Indonesia masih berat kejar peringkat ke-40 EODB



JAKARTA. Berbagai upaya penyederhanaan regulasi dilakukan pemerintah untuk mendongkrak peringkat EODB (Ease Of Doing Business). Pada tahun 2016 lalu, peringkat EODB Indonesia sempat naik 5 peringkat dari 106 ke posisi 91. Tahun 2018 mendatang, pemerintah menargetkan peringkat 40 dunia.

Ekonom asal Institute for Development of Economics and Finance (Indef) Bhima Yudhistira Adhinegara mengungkapkan target peringkat 40 besar di EODB masih berat bagi pemerintah Indonesia. Meski, Indonesia sudah melakukan banyak reformasi, terutama soal perizinan, hal tersebut dinilai belum cukup.

"Negara lain juga melakukan reformasi kebijakan, contohnya seperti India.

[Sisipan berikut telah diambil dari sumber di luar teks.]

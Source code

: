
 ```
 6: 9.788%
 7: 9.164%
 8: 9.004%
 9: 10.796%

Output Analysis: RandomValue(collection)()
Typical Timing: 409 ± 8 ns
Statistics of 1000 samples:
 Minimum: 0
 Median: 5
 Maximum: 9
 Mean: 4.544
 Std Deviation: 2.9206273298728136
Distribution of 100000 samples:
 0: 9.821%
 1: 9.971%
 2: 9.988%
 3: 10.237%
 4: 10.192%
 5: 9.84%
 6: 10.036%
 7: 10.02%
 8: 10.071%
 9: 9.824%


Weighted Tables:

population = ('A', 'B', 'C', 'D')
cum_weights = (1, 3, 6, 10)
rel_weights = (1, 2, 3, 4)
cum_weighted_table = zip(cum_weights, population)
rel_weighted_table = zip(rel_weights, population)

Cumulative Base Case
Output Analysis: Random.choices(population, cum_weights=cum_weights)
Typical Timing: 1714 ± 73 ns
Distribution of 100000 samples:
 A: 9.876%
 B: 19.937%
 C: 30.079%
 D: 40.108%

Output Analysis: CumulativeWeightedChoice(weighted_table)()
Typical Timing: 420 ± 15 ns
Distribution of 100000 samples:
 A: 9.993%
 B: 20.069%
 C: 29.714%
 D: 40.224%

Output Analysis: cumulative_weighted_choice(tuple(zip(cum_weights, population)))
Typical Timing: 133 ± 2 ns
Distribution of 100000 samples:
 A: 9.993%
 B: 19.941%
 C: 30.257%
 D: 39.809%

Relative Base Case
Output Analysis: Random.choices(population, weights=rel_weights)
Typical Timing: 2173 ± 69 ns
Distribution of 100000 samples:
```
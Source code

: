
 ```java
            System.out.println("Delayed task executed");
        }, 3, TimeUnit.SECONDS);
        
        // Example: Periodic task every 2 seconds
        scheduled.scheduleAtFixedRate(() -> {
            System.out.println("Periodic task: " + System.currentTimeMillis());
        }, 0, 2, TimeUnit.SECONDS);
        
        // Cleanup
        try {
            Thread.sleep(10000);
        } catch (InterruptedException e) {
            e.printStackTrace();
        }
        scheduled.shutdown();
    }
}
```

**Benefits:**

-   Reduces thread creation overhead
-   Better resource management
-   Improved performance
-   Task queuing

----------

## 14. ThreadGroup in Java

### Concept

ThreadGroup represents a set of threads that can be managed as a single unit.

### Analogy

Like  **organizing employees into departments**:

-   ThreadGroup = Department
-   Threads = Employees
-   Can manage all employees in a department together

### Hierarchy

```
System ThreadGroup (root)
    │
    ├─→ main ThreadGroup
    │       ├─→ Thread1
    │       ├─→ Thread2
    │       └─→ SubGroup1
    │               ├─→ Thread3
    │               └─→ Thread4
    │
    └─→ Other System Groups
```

Jadi harus ada extra usaha dari pemerintah kita," ungkap Bhima, Minggu (14/5).


Ia menilai persoalan peringkat EODB ini hanya terukur di Jakarta dan Surabaya. Sementara untuk kemudahan berbisnis, idealnya harus diterapkan juga di daerah lain.

"Sementara saya kira lebih baik ada langkah terukur untuk akselerasi percepatan izin, dan sebagainya di daerah-daerah. Jadi meskipun tahun ini berhasil masuk 80 besar, tidak masalah, yang penting kualitas kemudahan berbisnis merata di daerah," terang Bhima.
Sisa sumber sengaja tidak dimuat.